The list can go on and on but at this point, I am positive that the reader understands my standpoint. Most of these crafts have now been refined by Western education into written words or plainly put “Theory”. Our children and youths go to school and pay millions to learn the theory of what they could have learned for free from the ancient African system of education.
So what do we have after 5-6 years of university education? We have millions of young men and women who can recite how to ‘Build a House’ or ‘brew beer’ but cannot actually build a house nor even ferment barley and yeast.
It is safe to say that the Western educational system might have helped us only in places where it was applied correctly.

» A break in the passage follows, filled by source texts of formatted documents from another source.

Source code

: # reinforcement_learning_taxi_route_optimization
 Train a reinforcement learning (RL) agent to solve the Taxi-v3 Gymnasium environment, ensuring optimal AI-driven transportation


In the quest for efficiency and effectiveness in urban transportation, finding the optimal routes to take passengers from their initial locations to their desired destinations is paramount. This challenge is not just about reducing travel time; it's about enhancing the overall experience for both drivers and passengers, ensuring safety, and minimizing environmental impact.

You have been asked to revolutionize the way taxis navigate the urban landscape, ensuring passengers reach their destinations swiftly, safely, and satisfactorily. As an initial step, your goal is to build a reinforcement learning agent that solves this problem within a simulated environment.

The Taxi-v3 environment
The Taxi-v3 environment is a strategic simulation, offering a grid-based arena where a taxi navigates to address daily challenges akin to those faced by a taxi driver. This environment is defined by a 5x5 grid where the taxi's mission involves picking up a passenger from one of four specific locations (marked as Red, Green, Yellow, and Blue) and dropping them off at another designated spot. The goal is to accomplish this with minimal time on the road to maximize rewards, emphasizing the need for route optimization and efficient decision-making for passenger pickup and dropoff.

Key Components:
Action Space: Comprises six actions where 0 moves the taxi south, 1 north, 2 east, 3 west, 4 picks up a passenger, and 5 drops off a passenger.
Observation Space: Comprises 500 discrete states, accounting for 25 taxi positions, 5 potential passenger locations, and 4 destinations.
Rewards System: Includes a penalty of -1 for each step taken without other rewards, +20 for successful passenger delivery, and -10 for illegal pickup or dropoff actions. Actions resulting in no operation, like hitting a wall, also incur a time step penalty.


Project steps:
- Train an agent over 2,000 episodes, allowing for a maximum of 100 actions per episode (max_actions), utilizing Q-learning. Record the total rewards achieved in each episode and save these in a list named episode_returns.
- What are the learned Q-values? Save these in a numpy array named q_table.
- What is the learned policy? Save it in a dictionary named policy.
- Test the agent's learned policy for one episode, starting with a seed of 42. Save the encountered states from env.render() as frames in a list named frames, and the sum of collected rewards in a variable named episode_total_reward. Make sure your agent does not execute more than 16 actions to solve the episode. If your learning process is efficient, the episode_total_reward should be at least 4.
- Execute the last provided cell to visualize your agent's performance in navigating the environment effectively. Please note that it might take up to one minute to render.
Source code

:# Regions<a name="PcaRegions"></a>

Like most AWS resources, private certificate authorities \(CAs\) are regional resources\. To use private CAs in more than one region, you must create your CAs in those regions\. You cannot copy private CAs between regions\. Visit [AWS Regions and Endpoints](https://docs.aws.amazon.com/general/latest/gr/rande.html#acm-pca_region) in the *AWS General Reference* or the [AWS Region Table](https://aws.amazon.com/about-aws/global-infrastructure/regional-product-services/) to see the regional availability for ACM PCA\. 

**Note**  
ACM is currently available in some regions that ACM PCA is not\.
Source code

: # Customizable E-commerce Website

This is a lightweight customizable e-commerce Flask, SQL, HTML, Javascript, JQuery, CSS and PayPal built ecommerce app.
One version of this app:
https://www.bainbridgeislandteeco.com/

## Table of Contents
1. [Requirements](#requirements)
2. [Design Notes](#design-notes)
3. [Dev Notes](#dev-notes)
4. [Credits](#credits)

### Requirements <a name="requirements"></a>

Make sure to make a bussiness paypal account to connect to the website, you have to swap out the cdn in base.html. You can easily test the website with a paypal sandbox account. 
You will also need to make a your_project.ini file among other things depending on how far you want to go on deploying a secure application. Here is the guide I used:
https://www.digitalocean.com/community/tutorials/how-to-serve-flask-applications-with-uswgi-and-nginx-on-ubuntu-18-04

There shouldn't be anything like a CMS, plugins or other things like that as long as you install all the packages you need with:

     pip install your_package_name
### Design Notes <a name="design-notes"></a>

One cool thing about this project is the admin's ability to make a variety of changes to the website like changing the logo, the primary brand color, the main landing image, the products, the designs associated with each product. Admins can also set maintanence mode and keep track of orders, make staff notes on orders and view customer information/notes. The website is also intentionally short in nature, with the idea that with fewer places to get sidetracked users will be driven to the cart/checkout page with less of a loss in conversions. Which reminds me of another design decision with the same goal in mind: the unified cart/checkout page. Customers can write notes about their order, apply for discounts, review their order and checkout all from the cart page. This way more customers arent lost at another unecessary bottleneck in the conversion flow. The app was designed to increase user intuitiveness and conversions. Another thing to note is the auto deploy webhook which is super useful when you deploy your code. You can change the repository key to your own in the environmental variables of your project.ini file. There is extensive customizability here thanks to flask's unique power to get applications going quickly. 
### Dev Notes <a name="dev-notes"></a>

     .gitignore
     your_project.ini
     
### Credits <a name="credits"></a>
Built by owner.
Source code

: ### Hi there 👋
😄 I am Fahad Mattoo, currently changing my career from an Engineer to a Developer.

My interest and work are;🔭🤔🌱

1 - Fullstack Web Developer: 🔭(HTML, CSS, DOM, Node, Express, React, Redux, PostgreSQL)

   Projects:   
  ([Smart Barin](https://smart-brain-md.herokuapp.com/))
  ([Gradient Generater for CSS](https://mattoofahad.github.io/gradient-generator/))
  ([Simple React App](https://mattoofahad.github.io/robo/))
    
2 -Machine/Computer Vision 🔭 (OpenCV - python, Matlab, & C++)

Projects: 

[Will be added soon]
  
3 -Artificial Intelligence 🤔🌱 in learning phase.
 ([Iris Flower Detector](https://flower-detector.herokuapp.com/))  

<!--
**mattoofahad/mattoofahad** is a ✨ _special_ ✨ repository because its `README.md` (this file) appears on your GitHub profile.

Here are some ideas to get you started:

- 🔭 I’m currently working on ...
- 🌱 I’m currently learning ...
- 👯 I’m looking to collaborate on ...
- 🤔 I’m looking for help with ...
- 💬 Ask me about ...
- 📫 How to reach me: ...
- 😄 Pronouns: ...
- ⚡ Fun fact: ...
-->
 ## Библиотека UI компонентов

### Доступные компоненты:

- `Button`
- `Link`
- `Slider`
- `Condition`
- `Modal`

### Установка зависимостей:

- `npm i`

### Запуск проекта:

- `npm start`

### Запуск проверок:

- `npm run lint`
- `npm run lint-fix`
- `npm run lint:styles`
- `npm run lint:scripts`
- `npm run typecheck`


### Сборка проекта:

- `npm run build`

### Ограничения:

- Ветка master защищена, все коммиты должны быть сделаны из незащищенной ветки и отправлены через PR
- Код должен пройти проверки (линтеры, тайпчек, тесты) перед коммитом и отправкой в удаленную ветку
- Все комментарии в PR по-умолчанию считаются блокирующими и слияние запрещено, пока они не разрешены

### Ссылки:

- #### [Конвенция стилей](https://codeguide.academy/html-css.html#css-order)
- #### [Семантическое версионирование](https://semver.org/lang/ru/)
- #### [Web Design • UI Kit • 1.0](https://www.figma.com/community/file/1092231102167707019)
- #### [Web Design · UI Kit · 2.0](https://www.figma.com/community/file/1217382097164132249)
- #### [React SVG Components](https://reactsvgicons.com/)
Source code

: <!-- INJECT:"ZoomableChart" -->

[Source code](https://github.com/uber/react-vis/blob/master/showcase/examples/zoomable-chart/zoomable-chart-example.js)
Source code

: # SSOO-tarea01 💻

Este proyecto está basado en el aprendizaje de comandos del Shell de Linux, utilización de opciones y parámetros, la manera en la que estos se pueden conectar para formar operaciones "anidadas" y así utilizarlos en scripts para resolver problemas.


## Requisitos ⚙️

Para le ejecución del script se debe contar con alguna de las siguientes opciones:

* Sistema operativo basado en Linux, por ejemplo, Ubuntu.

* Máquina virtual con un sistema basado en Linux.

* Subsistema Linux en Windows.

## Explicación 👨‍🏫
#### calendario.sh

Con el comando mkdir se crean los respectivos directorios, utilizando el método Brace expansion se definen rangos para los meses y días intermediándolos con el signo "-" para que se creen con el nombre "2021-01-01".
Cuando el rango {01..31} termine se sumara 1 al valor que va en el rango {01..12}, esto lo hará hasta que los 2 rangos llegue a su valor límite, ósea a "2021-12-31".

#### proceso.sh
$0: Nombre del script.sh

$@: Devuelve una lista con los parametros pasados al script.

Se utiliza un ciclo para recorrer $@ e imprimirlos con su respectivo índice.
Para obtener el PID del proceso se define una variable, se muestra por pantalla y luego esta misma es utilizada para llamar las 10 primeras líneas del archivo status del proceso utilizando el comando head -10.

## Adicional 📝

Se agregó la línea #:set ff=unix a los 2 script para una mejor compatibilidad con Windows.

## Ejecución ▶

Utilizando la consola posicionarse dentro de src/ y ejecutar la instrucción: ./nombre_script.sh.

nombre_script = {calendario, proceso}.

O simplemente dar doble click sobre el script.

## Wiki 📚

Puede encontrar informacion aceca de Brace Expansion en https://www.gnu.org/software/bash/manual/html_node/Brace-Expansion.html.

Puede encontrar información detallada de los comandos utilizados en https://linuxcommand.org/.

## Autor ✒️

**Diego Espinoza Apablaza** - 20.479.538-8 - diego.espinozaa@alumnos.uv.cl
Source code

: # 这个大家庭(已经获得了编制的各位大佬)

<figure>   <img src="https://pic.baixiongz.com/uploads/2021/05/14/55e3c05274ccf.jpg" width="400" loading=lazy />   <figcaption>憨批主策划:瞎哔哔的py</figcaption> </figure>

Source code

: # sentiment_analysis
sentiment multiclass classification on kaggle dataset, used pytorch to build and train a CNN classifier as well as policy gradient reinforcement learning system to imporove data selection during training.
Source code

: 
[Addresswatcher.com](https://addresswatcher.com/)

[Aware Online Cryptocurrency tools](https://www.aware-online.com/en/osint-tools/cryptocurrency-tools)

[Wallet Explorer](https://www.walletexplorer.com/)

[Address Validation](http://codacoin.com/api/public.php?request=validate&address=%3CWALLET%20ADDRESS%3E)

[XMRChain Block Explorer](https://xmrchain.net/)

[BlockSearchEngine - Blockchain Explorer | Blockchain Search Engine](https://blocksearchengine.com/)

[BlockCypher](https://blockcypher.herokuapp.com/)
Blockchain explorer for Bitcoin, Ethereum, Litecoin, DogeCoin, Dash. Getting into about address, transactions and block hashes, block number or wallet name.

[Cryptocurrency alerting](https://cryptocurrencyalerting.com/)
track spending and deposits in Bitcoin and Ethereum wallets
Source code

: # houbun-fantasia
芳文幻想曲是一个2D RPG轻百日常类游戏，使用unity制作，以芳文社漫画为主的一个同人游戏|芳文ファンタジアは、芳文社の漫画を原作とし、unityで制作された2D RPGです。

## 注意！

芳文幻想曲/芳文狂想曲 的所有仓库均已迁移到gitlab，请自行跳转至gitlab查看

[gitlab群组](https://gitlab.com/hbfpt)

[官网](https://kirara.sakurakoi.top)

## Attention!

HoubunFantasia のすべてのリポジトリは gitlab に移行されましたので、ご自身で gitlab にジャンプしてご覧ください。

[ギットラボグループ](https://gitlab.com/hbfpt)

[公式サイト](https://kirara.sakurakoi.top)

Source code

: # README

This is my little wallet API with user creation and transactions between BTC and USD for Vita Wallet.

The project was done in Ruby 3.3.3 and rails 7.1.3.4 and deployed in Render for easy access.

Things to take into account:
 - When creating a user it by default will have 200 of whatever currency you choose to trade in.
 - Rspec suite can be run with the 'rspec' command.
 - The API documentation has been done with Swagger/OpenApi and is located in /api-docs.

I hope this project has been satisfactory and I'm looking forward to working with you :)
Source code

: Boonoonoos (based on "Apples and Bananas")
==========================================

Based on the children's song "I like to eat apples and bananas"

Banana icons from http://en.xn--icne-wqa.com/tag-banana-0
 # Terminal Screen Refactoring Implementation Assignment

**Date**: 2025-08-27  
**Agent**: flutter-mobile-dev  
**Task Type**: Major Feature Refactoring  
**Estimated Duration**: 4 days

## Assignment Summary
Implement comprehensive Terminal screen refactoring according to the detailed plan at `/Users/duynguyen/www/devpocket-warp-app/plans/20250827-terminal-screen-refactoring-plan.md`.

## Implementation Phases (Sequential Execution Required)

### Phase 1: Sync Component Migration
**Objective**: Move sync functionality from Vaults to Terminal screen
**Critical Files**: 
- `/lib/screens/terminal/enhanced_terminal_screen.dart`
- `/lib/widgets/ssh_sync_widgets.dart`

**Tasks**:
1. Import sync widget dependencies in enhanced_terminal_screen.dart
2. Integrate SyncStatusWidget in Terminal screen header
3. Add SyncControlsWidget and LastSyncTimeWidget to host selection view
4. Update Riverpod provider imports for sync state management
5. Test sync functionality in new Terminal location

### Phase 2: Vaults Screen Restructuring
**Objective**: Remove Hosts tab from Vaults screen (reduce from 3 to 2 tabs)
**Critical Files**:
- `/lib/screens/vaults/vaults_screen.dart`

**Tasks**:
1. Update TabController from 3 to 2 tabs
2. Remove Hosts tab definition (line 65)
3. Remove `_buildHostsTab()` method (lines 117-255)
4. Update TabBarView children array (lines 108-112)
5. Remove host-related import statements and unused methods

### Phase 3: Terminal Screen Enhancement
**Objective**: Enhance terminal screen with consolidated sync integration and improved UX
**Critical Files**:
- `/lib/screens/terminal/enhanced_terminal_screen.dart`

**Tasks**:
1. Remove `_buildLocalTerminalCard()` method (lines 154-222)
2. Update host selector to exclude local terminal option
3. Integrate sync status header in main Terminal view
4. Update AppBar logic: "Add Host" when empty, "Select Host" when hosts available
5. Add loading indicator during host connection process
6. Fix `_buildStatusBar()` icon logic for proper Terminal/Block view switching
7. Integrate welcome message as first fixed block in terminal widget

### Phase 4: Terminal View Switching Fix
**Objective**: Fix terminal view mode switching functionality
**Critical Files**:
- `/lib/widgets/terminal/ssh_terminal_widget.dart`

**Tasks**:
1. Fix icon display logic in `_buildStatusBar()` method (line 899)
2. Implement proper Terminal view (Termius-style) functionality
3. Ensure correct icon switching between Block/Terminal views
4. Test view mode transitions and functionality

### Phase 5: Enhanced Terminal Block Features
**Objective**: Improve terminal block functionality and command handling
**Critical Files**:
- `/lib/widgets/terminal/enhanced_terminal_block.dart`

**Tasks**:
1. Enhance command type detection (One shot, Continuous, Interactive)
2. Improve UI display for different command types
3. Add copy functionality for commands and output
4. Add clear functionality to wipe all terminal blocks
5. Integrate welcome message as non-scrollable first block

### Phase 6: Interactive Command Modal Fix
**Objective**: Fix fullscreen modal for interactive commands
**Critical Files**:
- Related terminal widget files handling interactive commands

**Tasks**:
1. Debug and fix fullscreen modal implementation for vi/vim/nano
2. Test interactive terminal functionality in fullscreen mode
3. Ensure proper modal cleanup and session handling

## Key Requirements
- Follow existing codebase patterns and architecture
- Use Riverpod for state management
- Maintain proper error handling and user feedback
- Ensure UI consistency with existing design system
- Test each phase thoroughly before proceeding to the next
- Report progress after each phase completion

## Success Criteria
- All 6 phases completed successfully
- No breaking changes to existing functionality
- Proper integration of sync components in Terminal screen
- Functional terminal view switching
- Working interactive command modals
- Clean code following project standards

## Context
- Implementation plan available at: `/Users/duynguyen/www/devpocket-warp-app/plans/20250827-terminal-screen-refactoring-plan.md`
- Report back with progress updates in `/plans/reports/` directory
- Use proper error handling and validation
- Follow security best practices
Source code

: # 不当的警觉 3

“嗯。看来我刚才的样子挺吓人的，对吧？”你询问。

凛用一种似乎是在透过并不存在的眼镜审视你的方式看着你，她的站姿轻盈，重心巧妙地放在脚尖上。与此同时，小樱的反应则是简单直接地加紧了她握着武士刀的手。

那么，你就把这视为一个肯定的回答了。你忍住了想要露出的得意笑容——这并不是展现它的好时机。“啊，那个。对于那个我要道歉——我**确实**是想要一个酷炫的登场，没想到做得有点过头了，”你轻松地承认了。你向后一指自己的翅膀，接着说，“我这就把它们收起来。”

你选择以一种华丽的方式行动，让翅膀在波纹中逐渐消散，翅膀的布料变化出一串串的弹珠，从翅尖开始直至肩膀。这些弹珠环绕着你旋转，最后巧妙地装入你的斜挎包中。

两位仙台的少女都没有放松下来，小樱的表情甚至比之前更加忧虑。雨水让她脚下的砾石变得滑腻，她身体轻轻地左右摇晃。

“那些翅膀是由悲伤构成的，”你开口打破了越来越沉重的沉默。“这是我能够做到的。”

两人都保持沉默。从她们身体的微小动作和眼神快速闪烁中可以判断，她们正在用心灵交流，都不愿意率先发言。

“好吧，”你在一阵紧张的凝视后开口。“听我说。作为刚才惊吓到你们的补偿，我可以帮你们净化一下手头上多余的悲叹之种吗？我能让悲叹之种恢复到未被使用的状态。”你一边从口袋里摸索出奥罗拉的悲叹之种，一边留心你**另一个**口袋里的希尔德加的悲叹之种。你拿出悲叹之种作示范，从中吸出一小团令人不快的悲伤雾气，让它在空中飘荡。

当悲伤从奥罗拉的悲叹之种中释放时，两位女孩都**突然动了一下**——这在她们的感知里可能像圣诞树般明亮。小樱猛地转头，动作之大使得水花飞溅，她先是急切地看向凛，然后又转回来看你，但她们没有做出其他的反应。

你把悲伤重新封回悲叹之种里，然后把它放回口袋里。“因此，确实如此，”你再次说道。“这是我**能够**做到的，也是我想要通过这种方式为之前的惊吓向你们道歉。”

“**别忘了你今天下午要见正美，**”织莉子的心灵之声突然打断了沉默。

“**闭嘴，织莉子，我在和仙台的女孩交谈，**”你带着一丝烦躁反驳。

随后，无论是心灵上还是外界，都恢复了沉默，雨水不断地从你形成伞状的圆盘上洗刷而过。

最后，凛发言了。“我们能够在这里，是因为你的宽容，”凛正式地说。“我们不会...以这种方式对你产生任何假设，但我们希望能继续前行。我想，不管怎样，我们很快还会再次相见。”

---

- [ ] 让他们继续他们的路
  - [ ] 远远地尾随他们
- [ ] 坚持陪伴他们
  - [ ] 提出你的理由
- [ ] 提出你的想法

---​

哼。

It has also stolen from us our own system of Education – making the word ” Unemployment” the most popular in Africa, only second to “Poverty”.
The Western style of education and profession has its own advantages and so also does the African system of education have its own advantages and strong points.
My dear Africans, to dissociate ourselves from this ‘Plague’ called unemployment, we must begin to retrace our steps. We must dig deep to find our path back to our days of Glory. We must embrace agriculture, we must embrace commerce, we must embrace craftsmanship and above all, we must stop depending on our university degrees to find a place in society.
Your employment should be in your hands, not in the hands of a system designed to enslave you. Rise above Unemployment my people of Africa – rise to reclaim your place in the Commonwealth of nations of the world.